Only some lines are wanted. Transcribe, exactly, the lines below from the line with "As a software" up to and including the line with "To reframe the".

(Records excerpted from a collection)
============================================================

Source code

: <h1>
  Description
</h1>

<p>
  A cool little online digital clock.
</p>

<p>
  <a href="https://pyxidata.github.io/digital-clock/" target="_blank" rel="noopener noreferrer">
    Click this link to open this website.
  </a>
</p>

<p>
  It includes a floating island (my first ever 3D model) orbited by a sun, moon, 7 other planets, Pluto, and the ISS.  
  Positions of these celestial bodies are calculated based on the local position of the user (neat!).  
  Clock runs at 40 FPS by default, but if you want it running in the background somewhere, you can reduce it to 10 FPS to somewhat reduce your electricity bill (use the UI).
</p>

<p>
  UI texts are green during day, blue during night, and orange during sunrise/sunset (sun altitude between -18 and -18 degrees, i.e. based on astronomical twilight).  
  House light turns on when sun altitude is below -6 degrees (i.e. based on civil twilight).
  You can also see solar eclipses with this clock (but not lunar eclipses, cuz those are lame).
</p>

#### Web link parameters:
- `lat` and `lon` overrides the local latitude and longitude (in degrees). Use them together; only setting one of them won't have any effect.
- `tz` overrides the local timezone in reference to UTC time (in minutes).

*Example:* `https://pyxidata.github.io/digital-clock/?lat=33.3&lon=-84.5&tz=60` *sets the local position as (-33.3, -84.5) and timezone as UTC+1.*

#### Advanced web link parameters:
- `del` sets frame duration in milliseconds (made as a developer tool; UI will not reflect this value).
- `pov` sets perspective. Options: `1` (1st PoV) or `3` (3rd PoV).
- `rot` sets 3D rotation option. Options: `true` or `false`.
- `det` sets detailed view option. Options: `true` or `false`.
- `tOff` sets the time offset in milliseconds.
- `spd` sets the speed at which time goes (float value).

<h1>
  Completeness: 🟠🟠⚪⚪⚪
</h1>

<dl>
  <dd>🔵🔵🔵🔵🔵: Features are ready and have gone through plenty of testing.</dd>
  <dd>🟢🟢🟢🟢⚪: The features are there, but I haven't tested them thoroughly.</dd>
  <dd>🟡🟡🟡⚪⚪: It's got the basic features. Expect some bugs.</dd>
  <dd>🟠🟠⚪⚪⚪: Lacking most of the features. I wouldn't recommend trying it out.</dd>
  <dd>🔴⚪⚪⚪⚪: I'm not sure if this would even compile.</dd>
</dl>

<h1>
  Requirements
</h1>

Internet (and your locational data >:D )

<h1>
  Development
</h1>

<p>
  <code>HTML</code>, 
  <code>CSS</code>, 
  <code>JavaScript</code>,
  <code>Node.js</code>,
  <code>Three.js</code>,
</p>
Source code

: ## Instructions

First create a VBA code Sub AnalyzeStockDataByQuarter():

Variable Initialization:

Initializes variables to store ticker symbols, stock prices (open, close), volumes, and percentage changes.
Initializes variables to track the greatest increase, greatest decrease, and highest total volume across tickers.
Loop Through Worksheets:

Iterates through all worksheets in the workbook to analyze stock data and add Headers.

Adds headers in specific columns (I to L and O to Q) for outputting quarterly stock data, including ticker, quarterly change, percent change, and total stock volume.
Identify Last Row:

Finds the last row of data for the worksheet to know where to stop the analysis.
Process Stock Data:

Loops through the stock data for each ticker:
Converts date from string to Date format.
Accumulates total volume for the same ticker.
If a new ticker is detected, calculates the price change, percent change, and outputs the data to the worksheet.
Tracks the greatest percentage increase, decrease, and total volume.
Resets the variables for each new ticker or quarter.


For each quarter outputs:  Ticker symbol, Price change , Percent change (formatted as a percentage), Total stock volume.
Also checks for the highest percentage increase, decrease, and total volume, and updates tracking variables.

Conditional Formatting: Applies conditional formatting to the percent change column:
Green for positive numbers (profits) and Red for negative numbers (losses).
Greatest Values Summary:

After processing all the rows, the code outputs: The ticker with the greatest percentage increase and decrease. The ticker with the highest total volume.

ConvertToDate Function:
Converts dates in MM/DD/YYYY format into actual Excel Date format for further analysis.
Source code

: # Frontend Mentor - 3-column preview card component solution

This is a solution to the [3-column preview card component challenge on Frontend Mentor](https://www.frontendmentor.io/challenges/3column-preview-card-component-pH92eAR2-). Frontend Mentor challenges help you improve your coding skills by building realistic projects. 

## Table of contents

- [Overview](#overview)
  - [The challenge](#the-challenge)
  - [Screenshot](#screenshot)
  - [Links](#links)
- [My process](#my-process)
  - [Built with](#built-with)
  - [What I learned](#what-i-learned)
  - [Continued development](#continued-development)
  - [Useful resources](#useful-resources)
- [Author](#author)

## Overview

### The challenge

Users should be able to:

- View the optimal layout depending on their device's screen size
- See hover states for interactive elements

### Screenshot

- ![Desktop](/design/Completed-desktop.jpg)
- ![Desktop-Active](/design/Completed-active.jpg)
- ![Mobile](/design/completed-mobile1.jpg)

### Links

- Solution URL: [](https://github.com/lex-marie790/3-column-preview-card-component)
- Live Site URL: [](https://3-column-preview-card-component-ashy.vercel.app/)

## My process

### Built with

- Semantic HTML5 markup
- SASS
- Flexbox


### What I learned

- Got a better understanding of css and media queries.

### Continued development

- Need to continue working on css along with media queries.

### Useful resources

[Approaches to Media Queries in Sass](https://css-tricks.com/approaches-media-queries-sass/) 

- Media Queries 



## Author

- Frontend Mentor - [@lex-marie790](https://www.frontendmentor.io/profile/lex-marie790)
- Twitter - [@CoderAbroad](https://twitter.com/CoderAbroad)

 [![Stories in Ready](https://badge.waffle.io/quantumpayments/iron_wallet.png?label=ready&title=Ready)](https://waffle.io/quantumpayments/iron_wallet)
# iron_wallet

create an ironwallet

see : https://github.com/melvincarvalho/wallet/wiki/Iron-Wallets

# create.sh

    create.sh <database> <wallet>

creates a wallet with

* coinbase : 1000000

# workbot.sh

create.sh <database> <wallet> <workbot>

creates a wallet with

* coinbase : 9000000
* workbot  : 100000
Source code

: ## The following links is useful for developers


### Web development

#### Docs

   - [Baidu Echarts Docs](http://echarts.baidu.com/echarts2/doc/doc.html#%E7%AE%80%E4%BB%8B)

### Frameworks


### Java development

============================================================

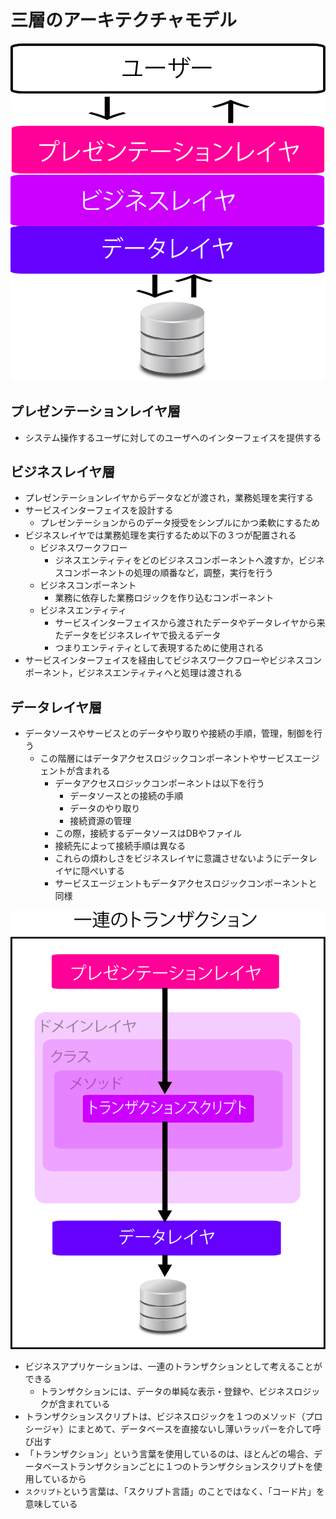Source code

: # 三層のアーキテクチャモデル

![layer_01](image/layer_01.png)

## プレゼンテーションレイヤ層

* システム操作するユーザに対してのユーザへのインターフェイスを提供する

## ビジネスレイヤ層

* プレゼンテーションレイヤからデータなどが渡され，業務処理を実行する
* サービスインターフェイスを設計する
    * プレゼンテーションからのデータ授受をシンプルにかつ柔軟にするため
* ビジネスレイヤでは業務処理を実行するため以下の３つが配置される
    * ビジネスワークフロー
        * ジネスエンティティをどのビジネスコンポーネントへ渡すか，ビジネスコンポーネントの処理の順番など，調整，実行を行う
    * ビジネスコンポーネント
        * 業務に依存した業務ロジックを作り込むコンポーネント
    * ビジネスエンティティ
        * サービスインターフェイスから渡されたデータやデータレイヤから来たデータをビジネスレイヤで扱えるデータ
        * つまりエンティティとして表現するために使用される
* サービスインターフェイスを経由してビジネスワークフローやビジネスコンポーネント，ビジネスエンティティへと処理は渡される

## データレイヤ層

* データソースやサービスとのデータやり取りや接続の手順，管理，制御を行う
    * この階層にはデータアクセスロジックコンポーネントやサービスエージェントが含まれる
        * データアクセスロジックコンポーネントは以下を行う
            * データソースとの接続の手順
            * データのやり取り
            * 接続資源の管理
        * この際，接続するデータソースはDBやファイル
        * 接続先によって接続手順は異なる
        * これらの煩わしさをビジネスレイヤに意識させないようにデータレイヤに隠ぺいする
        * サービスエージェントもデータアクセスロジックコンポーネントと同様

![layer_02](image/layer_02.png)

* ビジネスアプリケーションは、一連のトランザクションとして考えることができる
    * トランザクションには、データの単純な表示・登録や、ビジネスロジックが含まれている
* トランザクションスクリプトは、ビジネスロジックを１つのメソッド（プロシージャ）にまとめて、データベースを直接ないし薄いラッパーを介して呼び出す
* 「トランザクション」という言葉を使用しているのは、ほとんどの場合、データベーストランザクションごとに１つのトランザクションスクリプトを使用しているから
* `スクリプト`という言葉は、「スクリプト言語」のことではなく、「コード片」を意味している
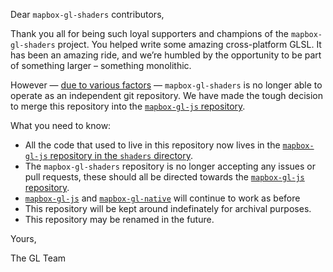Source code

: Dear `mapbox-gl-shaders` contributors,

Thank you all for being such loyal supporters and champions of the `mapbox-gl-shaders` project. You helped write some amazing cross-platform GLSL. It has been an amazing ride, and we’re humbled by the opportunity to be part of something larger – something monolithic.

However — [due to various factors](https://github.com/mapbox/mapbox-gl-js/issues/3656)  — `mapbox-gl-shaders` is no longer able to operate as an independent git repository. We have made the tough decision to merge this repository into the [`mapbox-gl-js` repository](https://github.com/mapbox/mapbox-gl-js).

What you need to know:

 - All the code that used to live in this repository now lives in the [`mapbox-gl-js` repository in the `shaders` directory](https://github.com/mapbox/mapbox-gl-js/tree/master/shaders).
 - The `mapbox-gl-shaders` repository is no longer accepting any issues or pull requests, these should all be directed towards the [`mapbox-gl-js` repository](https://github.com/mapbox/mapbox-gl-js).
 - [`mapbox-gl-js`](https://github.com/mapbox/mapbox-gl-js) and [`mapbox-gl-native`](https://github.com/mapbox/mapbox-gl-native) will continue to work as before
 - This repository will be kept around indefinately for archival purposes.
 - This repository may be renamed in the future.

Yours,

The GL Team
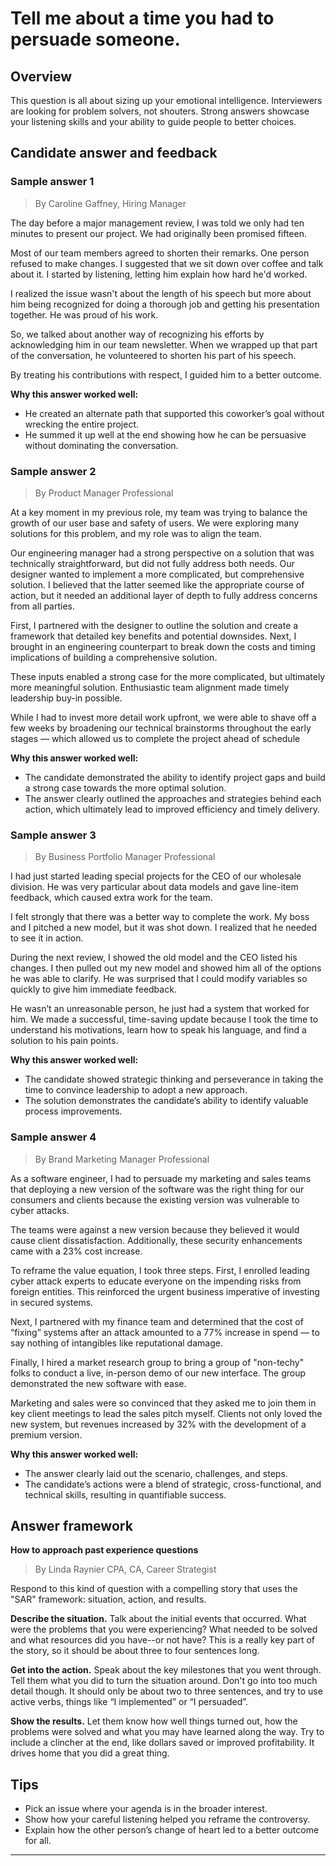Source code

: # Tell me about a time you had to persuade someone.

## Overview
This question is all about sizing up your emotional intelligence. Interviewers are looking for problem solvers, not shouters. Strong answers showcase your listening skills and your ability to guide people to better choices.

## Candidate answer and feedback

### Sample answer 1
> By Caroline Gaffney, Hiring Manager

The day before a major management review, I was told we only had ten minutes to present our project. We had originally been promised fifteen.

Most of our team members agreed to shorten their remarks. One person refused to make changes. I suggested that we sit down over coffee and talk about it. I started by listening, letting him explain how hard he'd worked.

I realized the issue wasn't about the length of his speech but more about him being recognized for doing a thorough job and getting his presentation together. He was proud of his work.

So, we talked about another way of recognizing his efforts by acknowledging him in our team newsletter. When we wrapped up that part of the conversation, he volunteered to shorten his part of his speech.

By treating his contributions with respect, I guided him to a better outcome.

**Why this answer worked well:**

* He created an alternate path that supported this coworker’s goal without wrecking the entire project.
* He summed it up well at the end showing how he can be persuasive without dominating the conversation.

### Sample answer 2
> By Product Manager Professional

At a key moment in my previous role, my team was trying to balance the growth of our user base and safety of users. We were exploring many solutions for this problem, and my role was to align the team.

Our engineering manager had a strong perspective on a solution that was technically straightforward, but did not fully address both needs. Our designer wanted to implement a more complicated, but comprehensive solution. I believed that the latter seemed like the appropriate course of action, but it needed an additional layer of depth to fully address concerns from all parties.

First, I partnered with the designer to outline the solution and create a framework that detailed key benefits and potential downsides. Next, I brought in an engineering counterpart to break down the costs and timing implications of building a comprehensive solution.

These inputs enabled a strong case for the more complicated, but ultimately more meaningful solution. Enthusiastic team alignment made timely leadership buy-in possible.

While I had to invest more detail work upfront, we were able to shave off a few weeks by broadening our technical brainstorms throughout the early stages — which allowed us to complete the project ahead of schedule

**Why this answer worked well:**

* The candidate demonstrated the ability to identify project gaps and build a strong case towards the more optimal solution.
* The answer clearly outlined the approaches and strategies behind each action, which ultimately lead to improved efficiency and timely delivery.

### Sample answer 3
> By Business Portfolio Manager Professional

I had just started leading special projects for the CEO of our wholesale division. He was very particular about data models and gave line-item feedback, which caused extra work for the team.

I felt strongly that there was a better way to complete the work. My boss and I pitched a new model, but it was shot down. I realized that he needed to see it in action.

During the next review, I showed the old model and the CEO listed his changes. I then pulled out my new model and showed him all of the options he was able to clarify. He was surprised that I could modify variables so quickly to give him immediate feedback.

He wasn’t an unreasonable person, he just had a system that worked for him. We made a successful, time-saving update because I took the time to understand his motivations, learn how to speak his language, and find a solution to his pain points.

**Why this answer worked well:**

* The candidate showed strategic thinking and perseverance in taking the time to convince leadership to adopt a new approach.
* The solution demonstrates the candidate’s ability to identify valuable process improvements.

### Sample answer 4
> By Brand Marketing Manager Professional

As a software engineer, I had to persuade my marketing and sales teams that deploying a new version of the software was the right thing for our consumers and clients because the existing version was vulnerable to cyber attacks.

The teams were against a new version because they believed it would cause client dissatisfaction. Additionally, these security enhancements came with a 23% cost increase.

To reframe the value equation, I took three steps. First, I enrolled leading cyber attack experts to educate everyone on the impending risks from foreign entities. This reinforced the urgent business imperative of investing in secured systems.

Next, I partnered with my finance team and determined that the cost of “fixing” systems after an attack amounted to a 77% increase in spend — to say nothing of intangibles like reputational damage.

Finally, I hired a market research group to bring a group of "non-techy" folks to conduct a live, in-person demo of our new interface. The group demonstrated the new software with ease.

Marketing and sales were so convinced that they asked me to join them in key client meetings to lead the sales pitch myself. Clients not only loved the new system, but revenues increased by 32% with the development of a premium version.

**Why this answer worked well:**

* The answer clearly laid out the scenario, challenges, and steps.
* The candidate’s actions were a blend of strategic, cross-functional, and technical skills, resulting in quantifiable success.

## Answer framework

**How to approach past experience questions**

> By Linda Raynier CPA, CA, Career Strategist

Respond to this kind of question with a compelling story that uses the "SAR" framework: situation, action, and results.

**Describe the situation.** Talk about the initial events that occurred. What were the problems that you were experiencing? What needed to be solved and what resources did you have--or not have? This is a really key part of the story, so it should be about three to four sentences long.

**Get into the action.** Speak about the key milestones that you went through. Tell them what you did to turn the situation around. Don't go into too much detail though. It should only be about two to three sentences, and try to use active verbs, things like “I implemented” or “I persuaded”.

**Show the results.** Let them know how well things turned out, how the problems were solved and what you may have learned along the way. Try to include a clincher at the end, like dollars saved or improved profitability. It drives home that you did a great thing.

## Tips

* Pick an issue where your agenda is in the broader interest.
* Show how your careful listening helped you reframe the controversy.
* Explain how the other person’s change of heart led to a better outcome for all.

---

============================================================

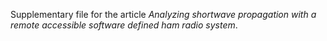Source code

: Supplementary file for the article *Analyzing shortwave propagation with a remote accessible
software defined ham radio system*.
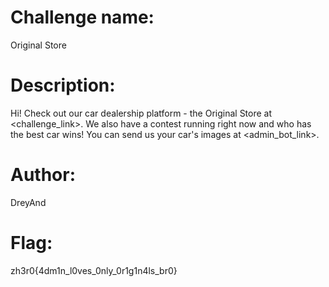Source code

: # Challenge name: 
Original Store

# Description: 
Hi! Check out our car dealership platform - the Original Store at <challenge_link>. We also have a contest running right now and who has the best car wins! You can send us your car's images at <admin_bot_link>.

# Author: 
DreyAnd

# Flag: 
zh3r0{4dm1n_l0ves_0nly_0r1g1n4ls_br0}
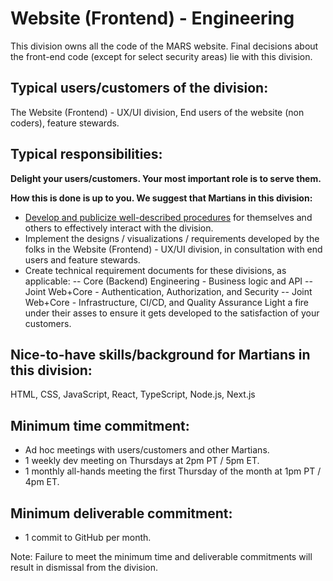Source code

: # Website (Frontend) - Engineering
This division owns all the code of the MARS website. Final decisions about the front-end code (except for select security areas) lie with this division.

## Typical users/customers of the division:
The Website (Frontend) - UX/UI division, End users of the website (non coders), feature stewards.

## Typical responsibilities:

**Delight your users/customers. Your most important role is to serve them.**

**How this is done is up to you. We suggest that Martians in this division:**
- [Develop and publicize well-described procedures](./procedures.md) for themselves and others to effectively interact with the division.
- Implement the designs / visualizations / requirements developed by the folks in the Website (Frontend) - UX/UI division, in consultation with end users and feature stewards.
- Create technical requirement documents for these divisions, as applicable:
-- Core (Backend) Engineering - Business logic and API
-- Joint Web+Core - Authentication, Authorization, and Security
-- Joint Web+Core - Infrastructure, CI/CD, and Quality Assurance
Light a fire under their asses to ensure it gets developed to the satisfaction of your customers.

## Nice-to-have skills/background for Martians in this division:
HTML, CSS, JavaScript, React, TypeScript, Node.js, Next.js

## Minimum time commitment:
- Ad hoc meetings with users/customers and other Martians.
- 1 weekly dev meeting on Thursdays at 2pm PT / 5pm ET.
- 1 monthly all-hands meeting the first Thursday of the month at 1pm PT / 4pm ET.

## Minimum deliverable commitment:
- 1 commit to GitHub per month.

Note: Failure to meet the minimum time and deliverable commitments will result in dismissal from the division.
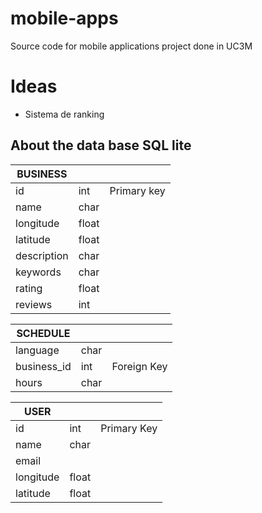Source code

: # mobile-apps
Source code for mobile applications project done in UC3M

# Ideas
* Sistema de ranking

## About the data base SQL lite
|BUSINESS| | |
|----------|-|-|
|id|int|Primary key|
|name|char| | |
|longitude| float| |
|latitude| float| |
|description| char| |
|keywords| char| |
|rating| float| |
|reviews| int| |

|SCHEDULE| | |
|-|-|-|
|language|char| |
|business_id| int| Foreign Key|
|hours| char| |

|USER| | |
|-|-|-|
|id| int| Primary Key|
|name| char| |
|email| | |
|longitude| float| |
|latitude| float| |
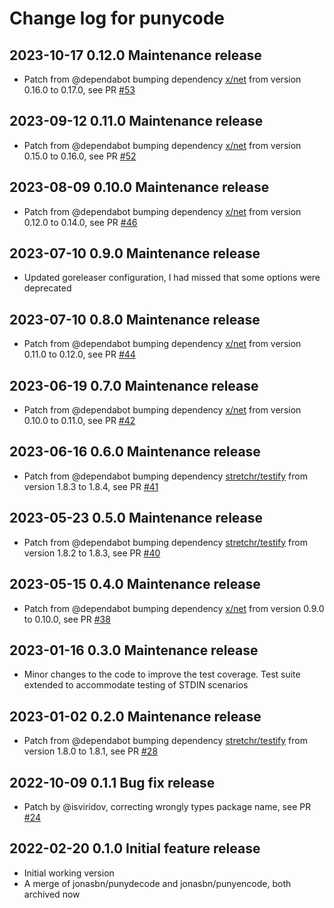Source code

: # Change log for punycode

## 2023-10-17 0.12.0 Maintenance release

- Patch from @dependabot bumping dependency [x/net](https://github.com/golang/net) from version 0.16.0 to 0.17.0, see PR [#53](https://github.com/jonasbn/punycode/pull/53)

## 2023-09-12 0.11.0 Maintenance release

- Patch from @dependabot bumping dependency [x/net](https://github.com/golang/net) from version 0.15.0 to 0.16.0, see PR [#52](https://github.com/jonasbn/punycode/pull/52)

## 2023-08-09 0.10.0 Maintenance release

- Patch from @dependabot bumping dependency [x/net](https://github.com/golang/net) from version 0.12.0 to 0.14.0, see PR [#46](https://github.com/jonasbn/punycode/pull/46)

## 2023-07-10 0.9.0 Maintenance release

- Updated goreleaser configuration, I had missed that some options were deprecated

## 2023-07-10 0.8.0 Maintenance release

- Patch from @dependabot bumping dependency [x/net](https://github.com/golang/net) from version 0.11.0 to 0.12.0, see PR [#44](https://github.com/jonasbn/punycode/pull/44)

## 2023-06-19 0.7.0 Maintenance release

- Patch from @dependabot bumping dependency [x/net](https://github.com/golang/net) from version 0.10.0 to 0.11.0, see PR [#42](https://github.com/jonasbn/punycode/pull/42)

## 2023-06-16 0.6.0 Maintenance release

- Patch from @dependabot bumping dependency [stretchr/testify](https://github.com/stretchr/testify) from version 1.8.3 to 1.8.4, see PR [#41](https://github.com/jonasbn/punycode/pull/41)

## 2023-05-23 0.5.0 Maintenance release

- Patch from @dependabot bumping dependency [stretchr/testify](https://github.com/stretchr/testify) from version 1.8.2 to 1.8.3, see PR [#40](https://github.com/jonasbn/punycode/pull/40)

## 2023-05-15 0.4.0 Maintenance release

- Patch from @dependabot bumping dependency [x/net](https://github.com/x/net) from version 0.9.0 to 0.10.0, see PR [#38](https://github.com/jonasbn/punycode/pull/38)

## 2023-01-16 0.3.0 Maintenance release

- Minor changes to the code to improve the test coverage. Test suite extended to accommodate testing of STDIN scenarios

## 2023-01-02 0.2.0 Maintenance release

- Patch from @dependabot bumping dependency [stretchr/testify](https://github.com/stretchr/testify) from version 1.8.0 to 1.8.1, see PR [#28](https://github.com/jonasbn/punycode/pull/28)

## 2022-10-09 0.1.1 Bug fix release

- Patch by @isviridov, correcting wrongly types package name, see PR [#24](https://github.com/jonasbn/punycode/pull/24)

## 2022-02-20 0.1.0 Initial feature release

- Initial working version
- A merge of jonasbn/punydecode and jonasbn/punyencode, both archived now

============================================================

> _ANSWER FOR THIS EXERCISE_
As a software engineer, I had to persuade my marketing and sales teams that deploying a new version of the software was the right thing for our consumers and clients because the existing version was vulnerable to cyber attacks.

The teams were against a new version because they believed it would cause client dissatisfaction. Additionally, these security enhancements came with a 23% cost increase.

To reframe the value equation, I took three steps. First, I enrolled leading cyber attack experts to educate everyone on the impending risks from foreign entities. This reinforced the urgent business imperative of investing in secured systems.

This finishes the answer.